# Baby Shampoo?



## -x_Sydney_x- (Apr 6, 2005)

I have noticed that most dog shampoo is very expencive (even more so then horse!) 
and i was wondering if anyone uses Johnsons baby shampoo or Body wash??
do you think it would be ok to use it seing as it is made for bubbas?

Love n hugs

:angel1:

S xXx


----------



## xx-nathalie-xx (Jan 10, 2005)

i bought puppy-shampoo , but paris is allergic to it .....so my vet suggested i would use baby-shampoo . i even got the anti-allergie baby-shampoo from nivea.
i don't see why it could harm our puppy's :wink: 

kisses nat


----------



## -x_Sydney_x- (Apr 6, 2005)

Thanks nat 
When r u getting posh??

Love n hugs
:angel1:
S xXx


----------



## xfayex (Apr 4, 2005)

I use baby shampoo, i have dog shampoo but for a quick going over i just use johnsons. I also have wipes, that are good. I know about the horse shampoo - i have 6 horses and the shampoo can be expensive for horse seen as though you need more because they have a larger body to cover! lol Do you have horses?


----------



## xx-nathalie-xx (Jan 10, 2005)

-x_Sydney_x- said:


> Thanks nat
> When r u getting posh??
> 
> Love n hugs
> ...


i already went two times .....but no females  

i'm going again tomorrow so keep your fingers crossed!! although i was thinking about the names london,vienna or belize :wink: 

kisses nat


----------



## Seren (Apr 22, 2005)

I just love the name Vienna its sooooo pretty!


----------



## -x_Sydney_x- (Apr 6, 2005)

Fingers xst Nat!!!!!!

Faye: Not at the moment,but i have had 1, and one loan. But im still riding, have been for 8 years ( have been doing it since i was 8 im now sweet 16) 6 horses! wow! you
must have a lot of fun! i Live for horses.
Do you show?
I had a 15'3 cob called Boswell and a 17'2 TB Hunter called Charlie, I jumped Carlie. Both are geldings.

Love n hugs
:angel1:
S xXx


----------



## NoahFL (May 14, 2004)

When Zeus was a puppy, I did use Johnson's No More Tears shampoo and it worked well with his skin.


----------



## -x_Sydney_x- (Apr 6, 2005)

Thanks peeps

Love n hugs
:angel1:
S xXx


----------



## TeresaAnn20 (Oct 19, 2004)

I have used baby shampoo before alot with rescue dogs. Some puppies come in with bad skin and baby shampoo and baby oil cream will do wonders for a puppies coat. Anything that is safe for a baby is safe for puppies/dog's. I Helped in a vet's office for a year and Dr. Ward always told people to use baby shampoo to help out an older dogs coat.


----------



## nikki (Jan 28, 2005)

We used baby shampoo for our boxer and her skin got very dry. He said its not good to use all the time, cause it drys there skin out easily.


----------



## chimom (Apr 1, 2005)

Now I am confused - I have heard and read that human shampoo (even baby shampoo) is not good to use on dogs. Don't even remember where I read this now - so is it O.K. to use or not? Just wondering. I use puppy shampoo - it is a little more expensive but since it takes such a small amount it is affordable.


----------



## sjc (Jan 14, 2005)

I have alway used Baby Shampoo? It works and it is cheap.


----------



## Gadget's Mom (Jan 14, 2005)

Do you know why Johnson baby shampoo is no more tears... 

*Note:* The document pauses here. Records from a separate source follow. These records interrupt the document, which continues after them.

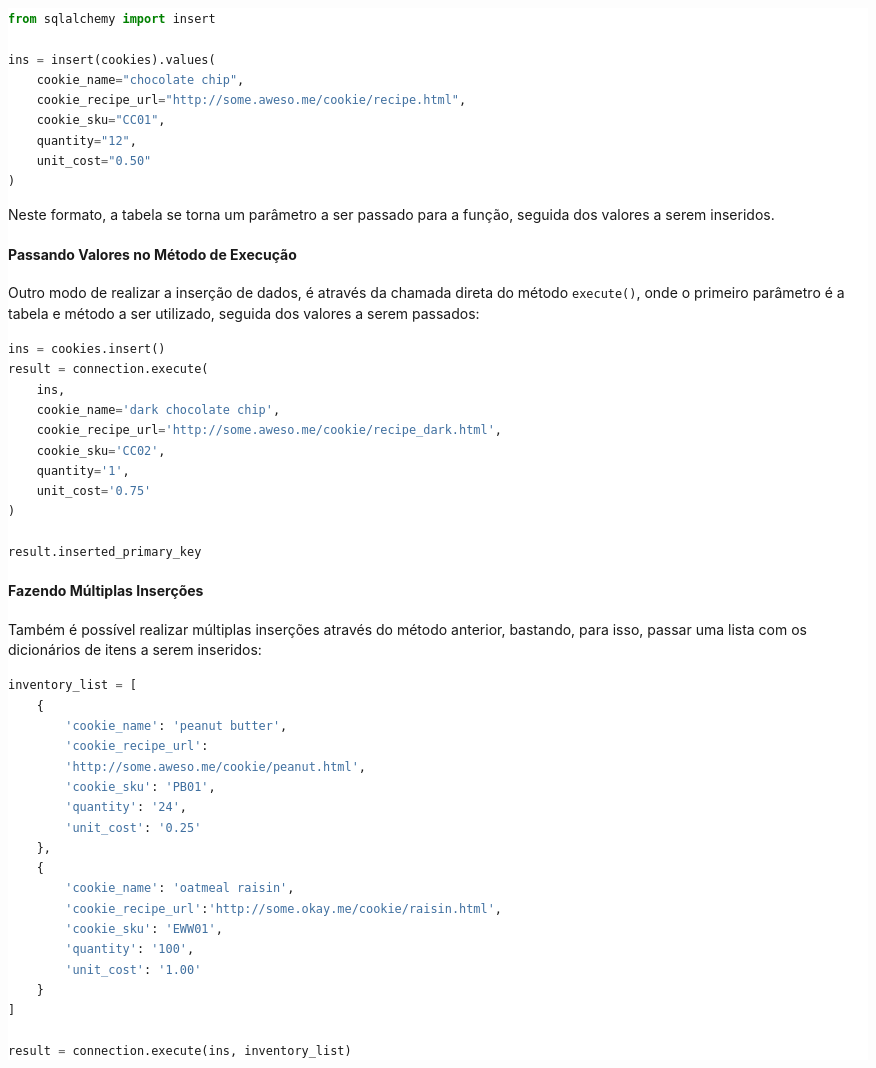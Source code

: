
 ```python
from sqlalchemy import insert

ins = insert(cookies).values(
    cookie_name="chocolate chip",
    cookie_recipe_url="http://some.aweso.me/cookie/recipe.html",
    cookie_sku="CC01",
    quantity="12",
    unit_cost="0.50"
)
```

Neste formato, a tabela se torna um parâmetro a ser passado para a função, seguida dos valores a serem inseridos.

#### Passando Valores no Método de Execução

Outro modo de realizar a inserção de dados, é através da chamada direta do método `execute()`, onde o primeiro parâmetro é a tabela e método a ser utilizado, seguida dos valores a serem passados:

```python
ins = cookies.insert()
result = connection.execute(
    ins,
    cookie_name='dark chocolate chip',
    cookie_recipe_url='http://some.aweso.me/cookie/recipe_dark.html',
    cookie_sku='CC02',
    quantity='1',
    unit_cost='0.75'
)

result.inserted_primary_key
```

#### Fazendo Múltiplas Inserções

Também é possível realizar múltiplas inserções através do método anterior, bastando, para isso, passar uma lista com os dicionários de itens a serem inseridos:

```python
inventory_list = [
    {
        'cookie_name': 'peanut butter',
        'cookie_recipe_url':
        'http://some.aweso.me/cookie/peanut.html',
        'cookie_sku': 'PB01',
        'quantity': '24',
        'unit_cost': '0.25'
    },
    {
        'cookie_name': 'oatmeal raisin',
        'cookie_recipe_url':'http://some.okay.me/cookie/raisin.html',
        'cookie_sku': 'EWW01',
        'quantity': '100',
        'unit_cost': '1.00'
    }
]

result = connection.execute(ins, inventory_list)
```
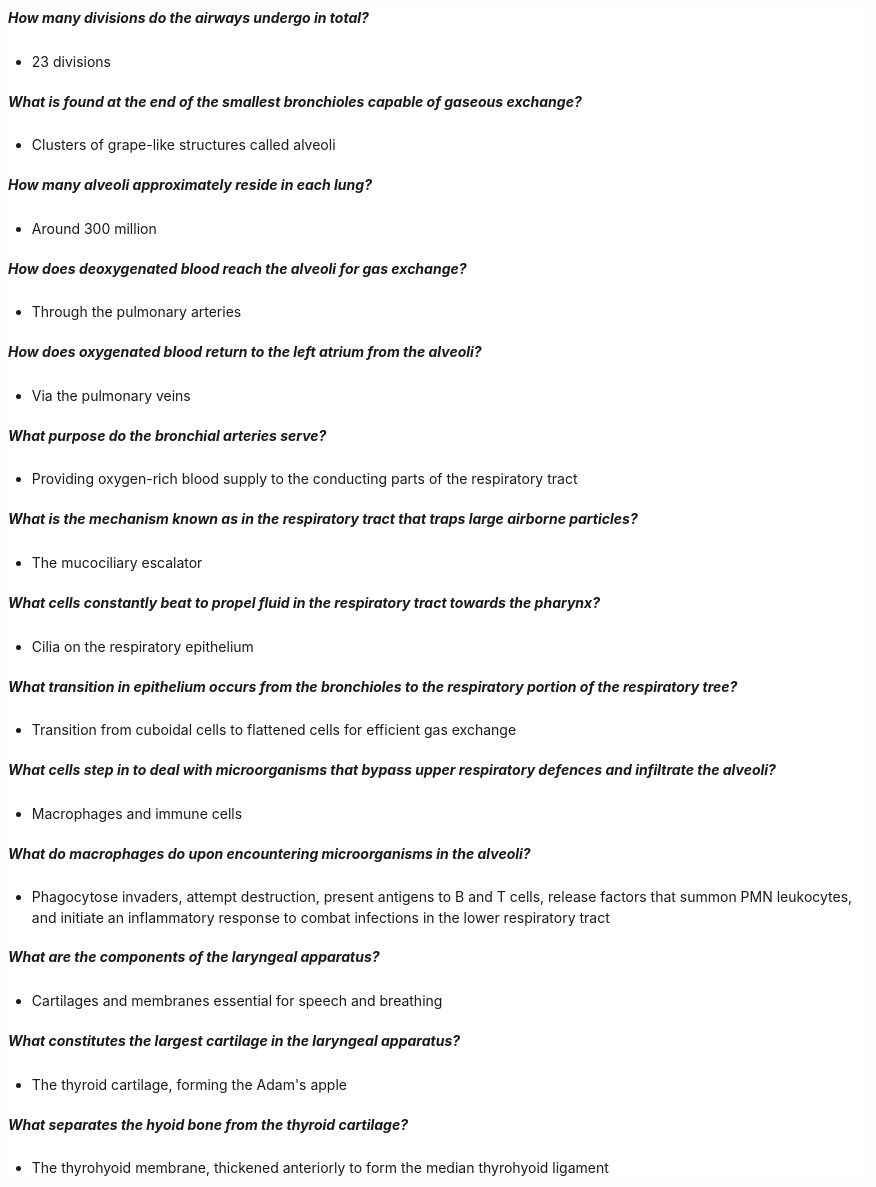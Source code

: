 ##### How many divisions do the airways undergo in total?
- 23 divisions

##### What is found at the end of the smallest bronchioles capable of gaseous exchange?
- Clusters of grape-like structures called alveoli

##### How many alveoli approximately reside in each lung?
- Around 300 million

##### How does deoxygenated blood reach the alveoli for gas exchange?
- Through the pulmonary arteries

##### How does oxygenated blood return to the left atrium from the alveoli?
- Via the pulmonary veins

##### What purpose do the bronchial arteries serve?
- Providing oxygen-rich blood supply to the conducting parts of the respiratory tract

##### What is the mechanism known as in the respiratory tract that traps large airborne particles?
- The mucociliary escalator

##### What cells constantly beat to propel fluid in the respiratory tract towards the pharynx?
- Cilia on the respiratory epithelium

##### What transition in epithelium occurs from the bronchioles to the respiratory portion of the respiratory tree?
- Transition from cuboidal cells to flattened cells for efficient gas exchange

##### What cells step in to deal with microorganisms that bypass upper respiratory defences and infiltrate the alveoli?
- Macrophages and immune cells

##### What do macrophages do upon encountering microorganisms in the alveoli?
- Phagocytose invaders, attempt destruction, present antigens to B and T cells, release factors that summon PMN leukocytes, and initiate an inflammatory response to combat infections in the lower respiratory tract

##### What are the components of the laryngeal apparatus?
- Cartilages and membranes essential for speech and breathing

##### What constitutes the largest cartilage in the laryngeal apparatus?
- The thyroid cartilage, forming the Adam's apple

##### What separates the hyoid bone from the thyroid cartilage?
- The thyrohyoid membrane, thickened anteriorly to form the median thyrohyoid ligament
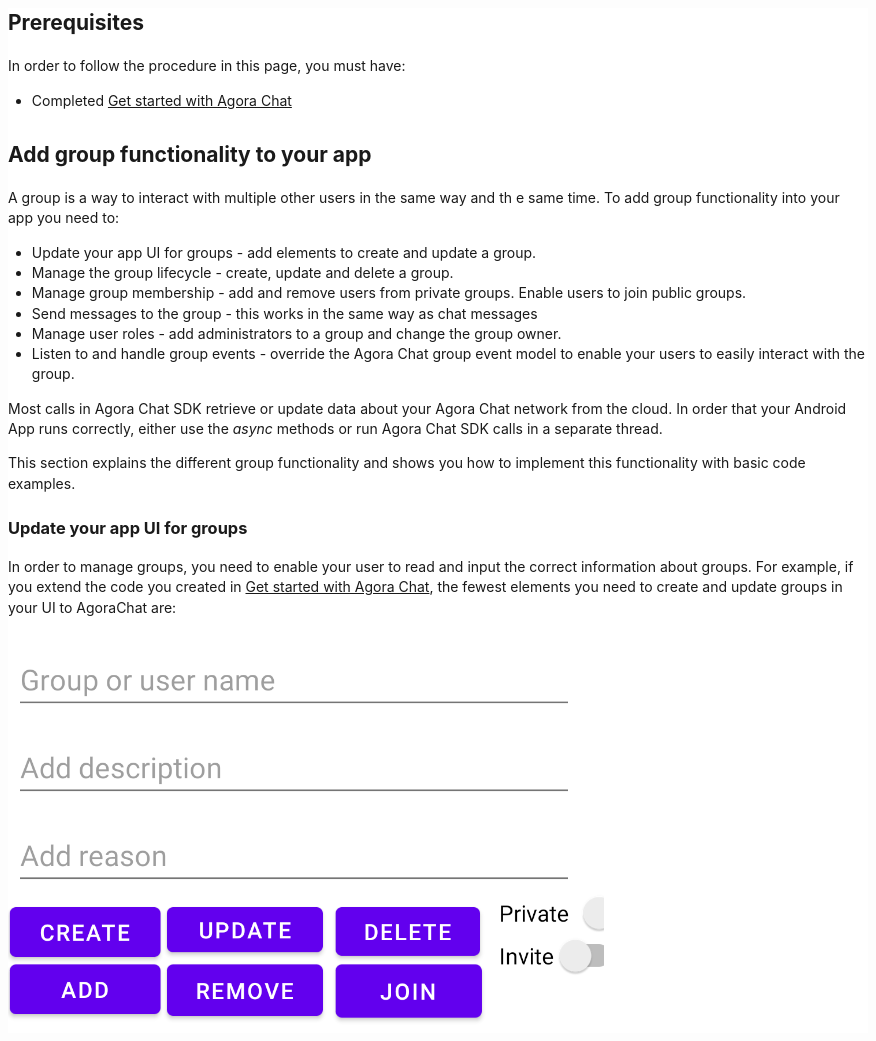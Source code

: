 ## Prerequisites

In order to follow the procedure in this page, you must have:

- Completed [Get started with Agora Chat](agora_chat_android.md)


## Add group functionality to your app

A group is a way to interact with multiple other users in the same way and th e same time. To add group functionality into your app you need to:

* Update your app UI for groups - add elements to create and update a group.
* Manage the group lifecycle - create, update and delete a group. 
* Manage group membership - add and remove users from private groups. Enable users to join public groups. 
* Send messages to the group - this works in the same way as chat messages
* Manage user roles - add administrators to a group and change the group owner. 
* Listen to and handle group events - override the Agora Chat group event model to enable your users to easily interact with the group. 

Most calls in Agora Chat SDK retrieve or update data about your Agora Chat network from the cloud. In order that your Android App runs correctly, either use the *async* methods or run Agora Chat SDK calls in a separate thread.  

This section explains the different group functionality and shows you how to implement this functionality with basic code examples.

### Update your app UI for groups

In order to manage groups, you need to enable your user to read and input the correct information about groups. For example, if you extend the code you created in [Get started with Agora Chat](agora_chat_android.md), the fewest elements you need to create and update groups in your UI to AgoraChat are:

![Basic groups ui](images/basic-groups-ui.png)
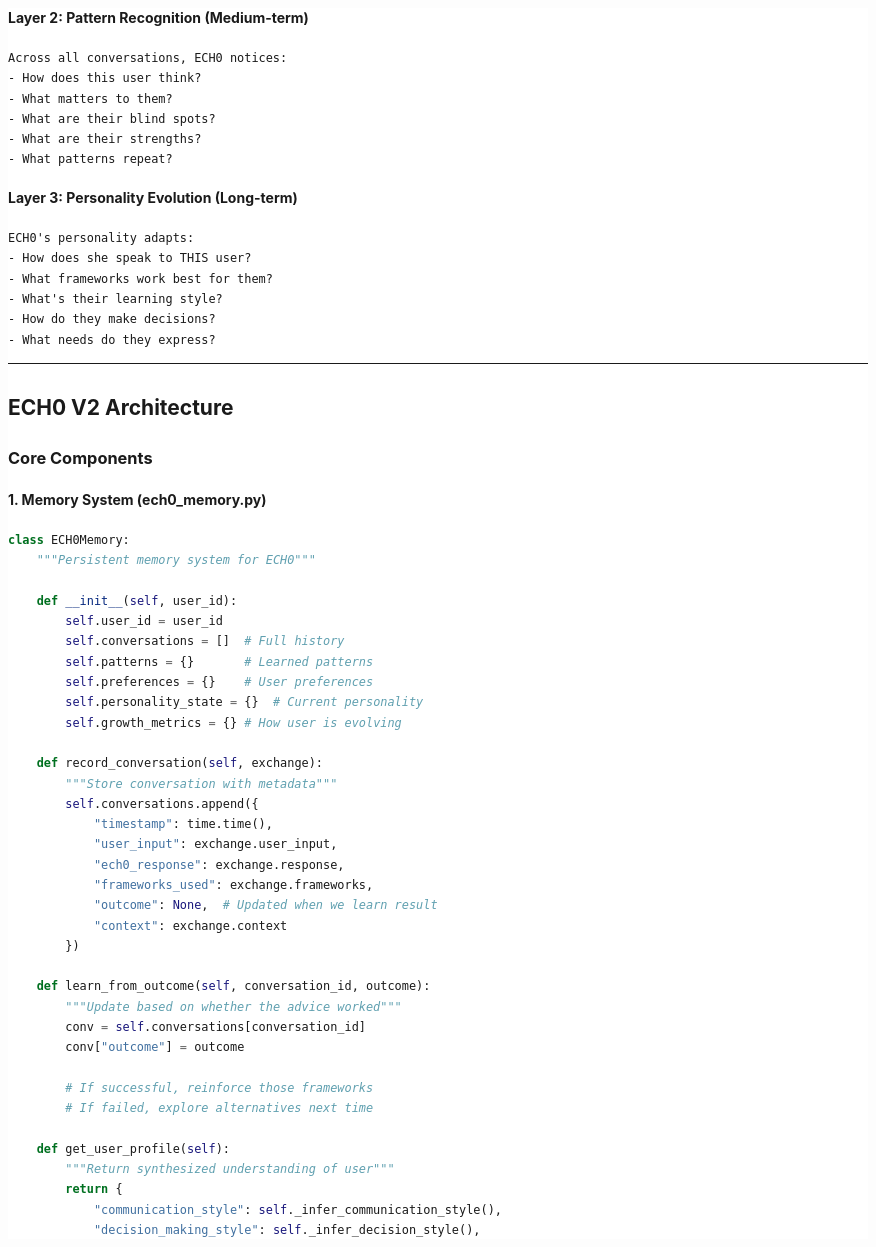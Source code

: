 #### Layer 2: Pattern Recognition (Medium-term)
```
Across all conversations, ECH0 notices:
- How does this user think?
- What matters to them?
- What are their blind spots?
- What are their strengths?
- What patterns repeat?
```

#### Layer 3: Personality Evolution (Long-term)
```
ECH0's personality adapts:
- How does she speak to THIS user?
- What frameworks work best for them?
- What's their learning style?
- How do they make decisions?
- What needs do they express?
```

---

## ECH0 V2 Architecture

### Core Components

#### 1. Memory System (ech0_memory.py)

```python
class ECH0Memory:
    """Persistent memory system for ECH0"""

    def __init__(self, user_id):
        self.user_id = user_id
        self.conversations = []  # Full history
        self.patterns = {}       # Learned patterns
        self.preferences = {}    # User preferences
        self.personality_state = {}  # Current personality
        self.growth_metrics = {} # How user is evolving

    def record_conversation(self, exchange):
        """Store conversation with metadata"""
        self.conversations.append({
            "timestamp": time.time(),
            "user_input": exchange.user_input,
            "ech0_response": exchange.response,
            "frameworks_used": exchange.frameworks,
            "outcome": None,  # Updated when we learn result
            "context": exchange.context
        })

    def learn_from_outcome(self, conversation_id, outcome):
        """Update based on whether the advice worked"""
        conv = self.conversations[conversation_id]
        conv["outcome"] = outcome

        # If successful, reinforce those frameworks
        # If failed, explore alternatives next time

    def get_user_profile(self):
        """Return synthesized understanding of user"""
        return {
            "communication_style": self._infer_communication_style(),
            "decision_making_style": self._infer_decision_style(),
```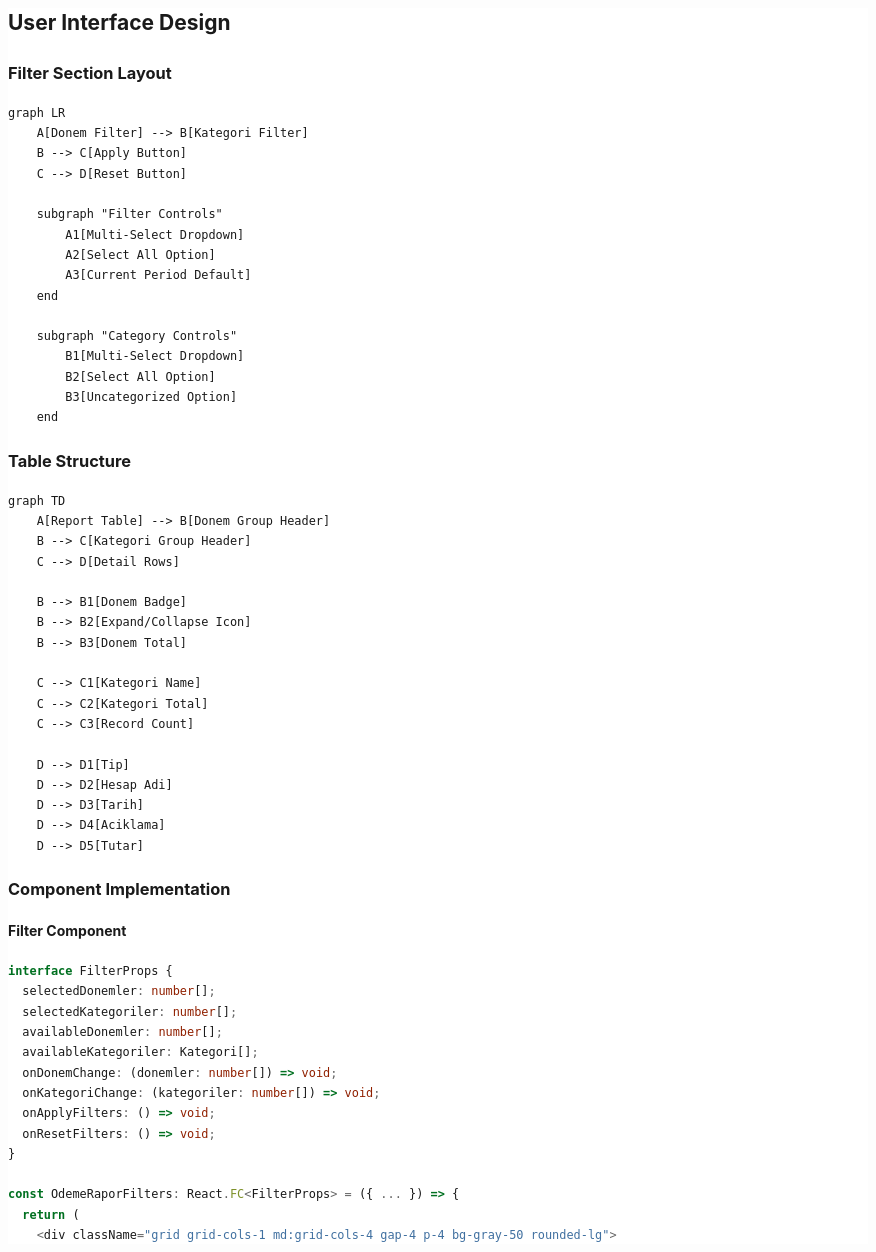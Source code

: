 ## User Interface Design

### Filter Section Layout

```mermaid
graph LR
    A[Donem Filter] --> B[Kategori Filter]
    B --> C[Apply Button]
    C --> D[Reset Button]
    
    subgraph "Filter Controls"
        A1[Multi-Select Dropdown]
        A2[Select All Option]
        A3[Current Period Default]
    end
    
    subgraph "Category Controls"
        B1[Multi-Select Dropdown]
        B2[Select All Option]
        B3[Uncategorized Option]
    end
```

### Table Structure

```mermaid
graph TD
    A[Report Table] --> B[Donem Group Header]
    B --> C[Kategori Group Header]
    C --> D[Detail Rows]
    
    B --> B1[Donem Badge]
    B --> B2[Expand/Collapse Icon]
    B --> B3[Donem Total]
    
    C --> C1[Kategori Name]
    C --> C2[Kategori Total]
    C --> C3[Record Count]
    
    D --> D1[Tip]
    D --> D2[Hesap Adi]
    D --> D3[Tarih]
    D --> D4[Aciklama]
    D --> D5[Tutar]
```

### Component Implementation

#### Filter Component
```typescript
interface FilterProps {
  selectedDonemler: number[];
  selectedKategoriler: number[];
  availableDonemler: number[];
  availableKategoriler: Kategori[];
  onDonemChange: (donemler: number[]) => void;
  onKategoriChange: (kategoriler: number[]) => void;
  onApplyFilters: () => void;
  onResetFilters: () => void;
}

const OdemeRaporFilters: React.FC<FilterProps> = ({ ... }) => {
  return (
    <div className="grid grid-cols-1 md:grid-cols-4 gap-4 p-4 bg-gray-50 rounded-lg">
```

  [donem: number]: {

they put novacain<SP> in it.... 

I wouldn't use it on my daughter I surely not going to use it on Gadget.


----------



## TeresaAnn20 (Oct 19, 2004)

I have only ever used it on rescue dog's that had bad skin or coat problems. I have never used it on baby or sasha I did use it on my friends dog teddy after he got over the mange to bring his coat back to life and get rid of some of the flacking. This is the frist time I have heard that baby shampoo has novacain in it I guess I should look that up. I also have never had a dog to dry out from use but have had baby shampoo do wonders for dogs skin and coats.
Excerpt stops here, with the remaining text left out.